Ils sont 45 demandeurs d’asile (Congolais, Angolais, Sahraouis, Togolais, Nigérians…) qui vivent depuis six mois sous un pont désaffecté à Beauvais, une ville située à 78 km au nord de Paris. Et pourtant ils disposent de papiers provisoires qui leur permettent de circuler librement en attendant l’évolution de leur dossier de régularisation déposé à la préfecture. Celle-ci a le devoir de les héberger notamment dans les CADA (centres d’accueils des demandeurs d’asile) mais ceux-ci sont souvent pleins. Alors ils se tournent vers un camping municipal avant d’en être délogés. Et faute d’une autre solution, ils se retrouvent à la rue et sous des bâches emménagés de manière sommaire. Ils ont rebaptisé ironiquement leur campement de fortune « Hôtel 5 étoiles » avec une voie principale appelée « Rue du droit d’asile ».

Des conditions de vie difficile

La vie s’est organisée au fil des mois sous le pont avec une promiscuité gênante. Les femmes au nombre de quatre ainsi que deux mineurs ont finalement trouvé un hébergement. Ceux qui restent bénéficient de l’aide d’associations locales et de bonnes volontés mais vivent dans des conditions difficiles. « On se cotise pour acheter du riz et de la semoule pour faire à manger, explique Lazare, le porte-parole du groupe. Avant on mangeait à la Boutique solidarité d’Emmaüs (Ndlr, une organisation caritative) mais ce n’est plus possible depuis qu’on perçoit chacun une allocation quotidienne de 10 euros versés par l’Etat. Maintenant on n’a plus droit qu’à une douche dans la journée car le local n’ouvre que le matin. On a réclamé en vain des toilettes publiques alors on se débrouille comme on peut pour faire nos besoins dans la nature ».

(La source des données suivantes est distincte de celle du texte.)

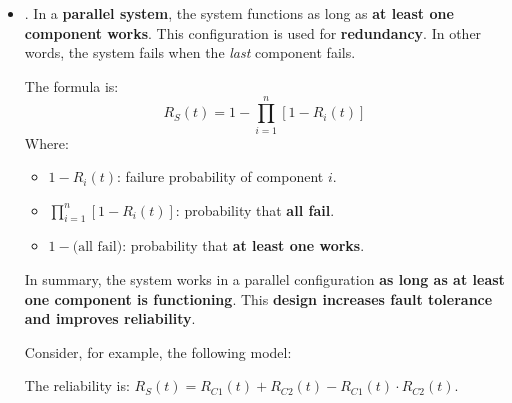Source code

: \begin{itemize}
    \item {}. In a \textbf{parallel system}, the system functions as long as \textbf{at least one component works}. This configuration is used for \textbf{redundancy}. In other words, the system fails when the \emph{last} component fails.

    The formula is:
    \begin{equation}\label{eq: system fails when the last component fails - parallel}
        R_S(t) = 1 - \displaystyle\prod_{i=1}^{n} \left[1 - R_i(t)\right]
    \end{equation}
    Where:
    \begin{itemize}[label=*]
        \item $1 - R_i(t)$: failure probability of component $i$.
        \item $\displaystyle\prod_{i=1}^{n} \left[1 - R_i(t)\right]$: probability that \textbf{all fail}.
        \item $1 - \text{(all fail)}$: probability that \textbf{at least one works}.
    \end{itemize}
    In summary, the system works in a parallel configuration \textbf{as long as at least one component is functioning}. This \textbf{design increases fault tolerance and improves reliability}.

    \begin{examplebox}
        Consider, for example, the following model:
        \begin{center}
        \end{center}
        The reliability is: $R_S(t) = R_{C1}(t) + R_{C2}(t) - R_{C1}(t) \cdot R_{C2}(t)$.
    \end{examplebox}
\end{itemize}

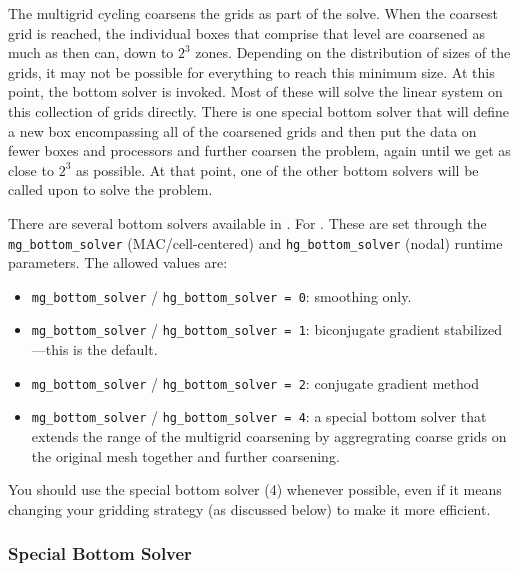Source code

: The multigrid cycling coarsens the grids as part of the solve.  When 
the coarsest grid is reached, the individual boxes that comprise that
level are coarsened as much as then can, down to $2^3$ zones.  Depending
on the distribution of sizes of the grids, it may not be possible for
everything to reach this minimum size.  At this point, the bottom
solver is invoked.  Most of these will solve the linear system
on this collection of grids directly.  There is one special bottom
solver that will define a new box encompassing all of the coarsened
grids and then put the data on fewer boxes and processors and further
coarsen the problem, again until we get as close to $2^3$ as possible.
At that point, one of the other bottom solvers will be called upon
to solve the problem.

There are several bottom solvers available in \boxlib.  For \maestro.
These are set through the {\tt mg\_bottom\_solver} (MAC/cell-centered)
and {\tt hg\_bottom\_solver} (nodal) runtime parameters.
The allowed values are:
\begin{itemize}

\item {\tt mg\_bottom\_solver} / {\tt hg\_bottom\_solver = 0}: smoothing only.

\item {\tt mg\_bottom\_solver} / {\tt hg\_bottom\_solver = 1}: biconjugate
  gradient stabilized---this is the default.

\item {\tt mg\_bottom\_solver} / {\tt hg\_bottom\_solver = 2}: conjugate
  gradient method

\item {\tt mg\_bottom\_solver} / {\tt hg\_bottom\_solver = 4}: a special 
  bottom solver that extends the range of the multigrid coarsening
  by aggregrating coarse grids on the original mesh together and
  further coarsening.

\end{itemize}

You should use the special bottom solver (4) whenever possible, even
if it means changing your gridding strategy (as discussed below) to 
make it more efficient.


\subsubsection{Special Bottom Solver}

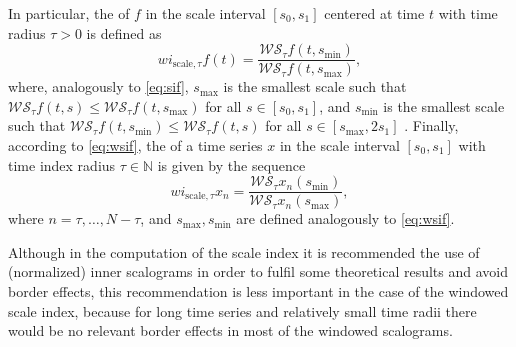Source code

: In particular, the  of $f$ in the scale interval $[s_0,s_1]$ centered at time $t$ with time radius $\tau >0$ is defined as
\begin{equation}
\label{eq:wsif}
wi_{\textrm{scale},\tau }f(t) = \frac{\mathcal{WS}_{\tau }f\left( t,s_{\textrm{min}}\right) }{\mathcal{WS}_{\tau }f\left( t,s_{\textrm{max}}\right) },
\end{equation}
where, analogously to \eqref{eq:sif}, $s_{\textrm{max}}$ is the smallest scale such that $\mathcal{WS}_{\tau }f(t,s)\leq \mathcal{WS}_{\tau }f\left( t,s_{\textrm{max}}\right) $ for all $s\in [s_0,s_1]$, and $s_{\textrm{min}}$ is the smallest scale such that $\mathcal{WS} _{\tau }f\left( t,s _{\textrm{min}}\right) \leq \mathcal{WS} _{\tau}f(t,s)$ for all $s \in \left[ s _{\textrm{max}}, 2s_1 \right] $ \citep{bol20}. Finally, according to \eqref{eq:wsif}, the  of a time series $x$ in the scale interval $[s_0,s_1]$ with time index radius $\tau \in \mathbb{N}$ is given by the sequence
\[
wi_{\textrm{scale},\tau }x_n = \frac{\mathcal{WS}_{\tau }x_n\left(s_{\textrm{min}}\right) }{\mathcal{WS}_{\tau }x_n\left(s_{\textrm{max}}\right) },
\]
where $n=\tau ,\ldots ,N-\tau $, and $s_{\textrm{max}},s_{\textrm{min}}$ are defined analogously to \eqref{eq:wsif}.

\begin{rmk}
Although in the computation of the scale index it is recommended the use of (normalized) inner scalograms in order to fulfil some theoretical results and avoid border effects, this recommendation is less important in the case of the windowed scale index, because for long time series and relatively small time radii there would be no relevant border effects in most of the windowed scalograms.
\end{rmk}

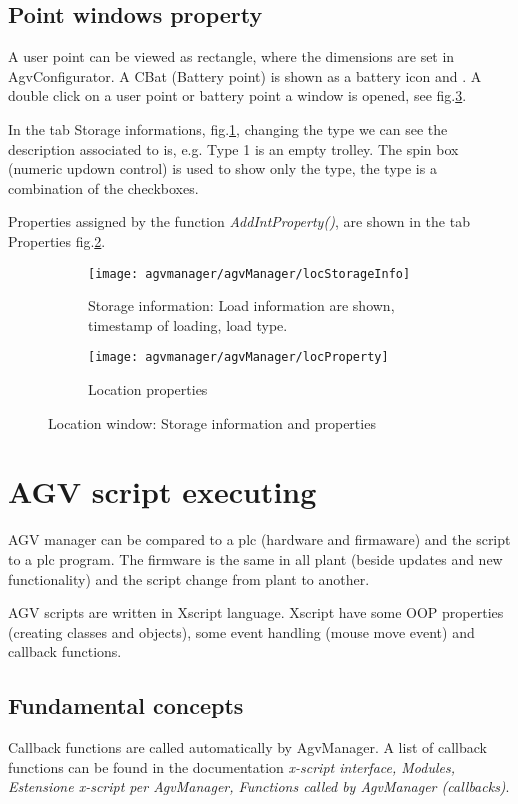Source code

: \subsection{Point windows property}
A user point can be viewed as rectangle, where the dimensions are set in AgvConfigurator. A CBat (Battery point) is shown as a battery icon and . A double click on a user point or battery point a window is opened, see fig.\ref{fig:refLocation}.

In the tab Storage informations, fig.\ref{fig:refLocStorageInfo}, changing the type we can see the description associated to is, e.g. Type 1 is an empty trolley. The spin box (numeric updown control) is used to show only the type, the type is a combination of the checkboxes.

Properties assigned by the function \textit{AddIntProperty()}, are shown in the tab Properties fig.\ref{fig:refLocationProperties}.

\begin{figure}[h]
	\centering
	\begin{subfigure}[b]{0.5\textwidth}
		\texttt{[image: agvmanager/agvManager/locStorageInfo]}
		\caption{Storage information: Load information are shown, timestamp of loading, load type.}
		\label{fig:refLocStorageInfo}
	\end{subfigure}
	\quad
	\begin{subfigure}[b]{0.5\textwidth}
		\texttt{[image: agvmanager/agvManager/locProperty]}
		\caption{Location properties}
		\label{fig:refLocationProperties}
	\end{subfigure}
	\caption{Location window: Storage information and properties}\label{fig:refLocation}
\end{figure}

\section{AGV script executing}
AGV manager can be compared to a plc (hardware and firmaware) and the script to a plc program. The firmware is the same in all plant (beside updates and new functionality) and the script change from plant to another.

AGV scripts are written in Xscript language. Xscript have some OOP properties (creating classes and objects), some event handling (mouse move event) and callback functions.

\subsection{Fundamental concepts}
Callback functions are called automatically by AgvManager. A list of callback functions can be found in the documentation \textit{x-script interface, Modules, Estensione x-script per AgvManager, Functions called by AgvManager (callbacks)}.


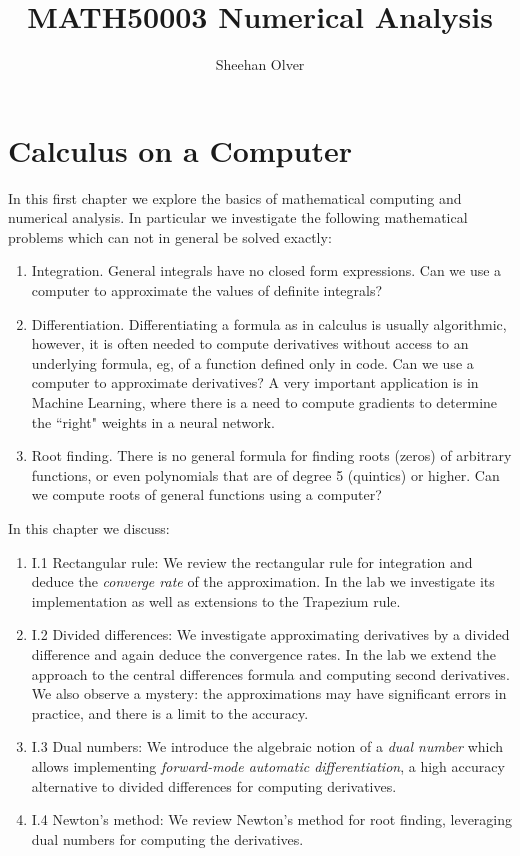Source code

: \documentclass[12pt,a4paper]{book}
\title{ MATH50003 Numerical Analysis }
\author{ Sheehan Olver }
\theoremstyle{definition}
\begin{document}
\maketitle


\chapter{Calculus on a Computer}

In this first chapter we explore the basics of mathematical computing and numerical analysis.
In particular we investigate the following mathematical problems which can not in general be solved exactly:

\begin{enumerate}
\item Integration. General integrals have no closed form expressions. Can we use a computer to approximate the values of definite integrals?
\item Differentiation. Differentiating a formula as in calculus is usually algorithmic, however, it is often needed to compute derivatives without access to an underlying formula, eg, of a function defined only in code. Can we use a computer to approximate derivatives?  A very important application is in Machine Learning, where there is a need to compute gradients to determine the ``right" weights in a neural network. 
\item Root finding. There is no general formula for finding roots (zeros) of arbitrary functions, or even polynomials that are of degree 5 (quintics) or higher. Can we compute roots of general functions using a computer?
\end{enumerate}

In this chapter we discuss:

\begin{enumerate}
\item I.1 Rectangular rule: We review the rectangular rule for integration and deduce the {\it converge rate} of the approximation. In the lab  we investigate its implementation as well as extensions to the Trapezium rule. 
\item I.2 Divided differences: We investigate approximating derivatives by a divided difference and again deduce the convergence rates. In the lab we extend the approach to the central differences formula and computing second derivatives. We also observe a mystery: the approximations may have significant errors in practice, and there is a limit to the accuracy.
\item I.3 Dual numbers:  We introduce the algebraic notion of a {\it dual number} which allows implementing {\it forward-mode automatic differentiation}, a high accuracy alternative to divided differences for computing derivatives.
\item I.4 Newton's method: We review Newton's method for root finding, leveraging dual numbers for computing the derivatives.
\end{enumerate}






\end{document}
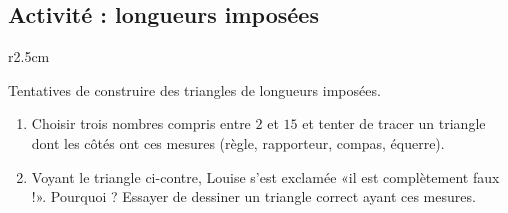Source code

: 
\subsection*{Activité : longueurs imposées}

\begin{wrapfigure}{r}{2.5cm}
   \vspace{-0.5cm}        %
   \centering
   
\end{wrapfigure}

Tentatives de construire des triangles de longueurs imposées.

\begin{enumerate}
    \item
        
Choisir trois nombres compris entre $2$ et $15$ et tenter de tracer un triangle dont les côtés ont ces mesures (règle, rapporteur, compas, équerre).

\item

    Voyant le triangle ci-contre, Louise s'est exclamée «il est complètement faux !». Pourquoi ? Essayer de dessiner un triangle correct ayant ces mesures.

\end{enumerate}
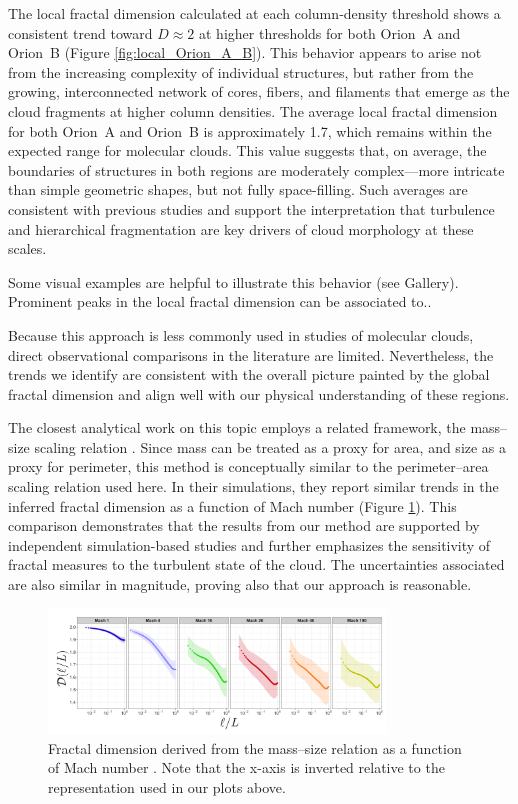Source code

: The local fractal dimension calculated at each column‑density threshold shows a consistent trend toward \(D \approx 2\) at higher thresholds for both Orion~A and Orion~B (Figure \ref{fig:local_Orion_A_B}).  
This behavior appears to arise not from the increasing complexity of individual structures, but rather from the growing, interconnected network of cores, fibers, and filaments that emerge as the cloud fragments at higher column densities.
The average local fractal dimension for both Orion~A and Orion~B is approximately 1.7, which remains within the expected range for molecular clouds. This value suggests that, on average, the boundaries of structures in both regions are moderately complex—more intricate than simple geometric shapes, but not fully space-filling. Such averages are consistent with previous studies and support the interpretation that turbulence and hierarchical fragmentation are key drivers of cloud morphology at these scales.

Some visual examples are helpful to illustrate this behavior (see Gallery).  
Prominent peaks in the local fractal dimension can be associated to..

Because this approach is less commonly used in studies of molecular clouds, direct observational comparisons in the literature are limited.  
Nevertheless, the trends we identify are consistent with the overall picture painted by the global fractal dimension and align well with our physical understanding of these regions.

The closest analytical work on this topic employs a related framework, the mass–size scaling relation \cite{beattie2019relation}.  
Since mass can be treated as a proxy for area, and size as a proxy for perimeter, this method is conceptually similar to the perimeter–area scaling relation used here.  
In their simulations, they report similar trends in the inferred fractal dimension as a function of Mach number (Figure \ref{fig:beattie_fractal_dimension}).
This comparison demonstrates that the results from our method are supported by independent simulation-based studies and further emphasizes the sensitivity of fractal measures to the turbulent state of the cloud. The uncertainties associated are also similar in magnitude, proving also that our approach is reasonable.

\begin{figure}[t]
    \centering
    \includegraphics[width=0.8\textwidth]{figures/beattie_fractal_dimension.png}
    \caption{Fractal dimension derived from the mass–size relation as a function of Mach number \cite{beattie2019relation}.  
    Note that the x-axis is inverted relative to the representation used in our plots above.}
    \label{fig:beattie_fractal_dimension}
\end{figure}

Pis encore, le maire (UMP, droite) de Beauvais a engagé récemment une procédure judiciaire en vue d’expulser le groupe du lieu qu’il squatte. Selon Tidiane Koïta, un Mauritanien d’origine responsable du Pôle solidarité de la ville, « l’hébergement des demandeurs d’asile n’est pas de notre ressort et Mme le maire a interpellé à plusieurs reprises l’Etat qui en a la charge. Mais nous avons la responsabilité morale et humaine de ne pas laisser ces gens exposés aux intempéries, au risque d’incendie, etc. C’est pourquoi nous avons engagé cette procédure pour renvoyer chacun devant ses responsabilités. »

Solidarité Migrants qui soutient les demandeurs d’asile crie au scandale. « Nous sommes très surpris par cette démarche, confie Rose-Marie Monteil, présidente de l’association. Non seulement on les abandonne à leur sort mais on veut les mettre à la rue alors qu’ils y sont déjà ! ». Quant aux demandeurs d’asile, ils ne savent plus à quel hébergement se vouer. « Il y a la pluie, le froid, on ne dort pas bien et je ne pensais pas vivre ça en France », avoue leur porte-parole. Lui et ses camarades d’infortune réalisent qu’avant de profiter de ce qu’ils pensaient être un Eldorado il faut déjà galérer pour trouver un lieu pour faire…dodo.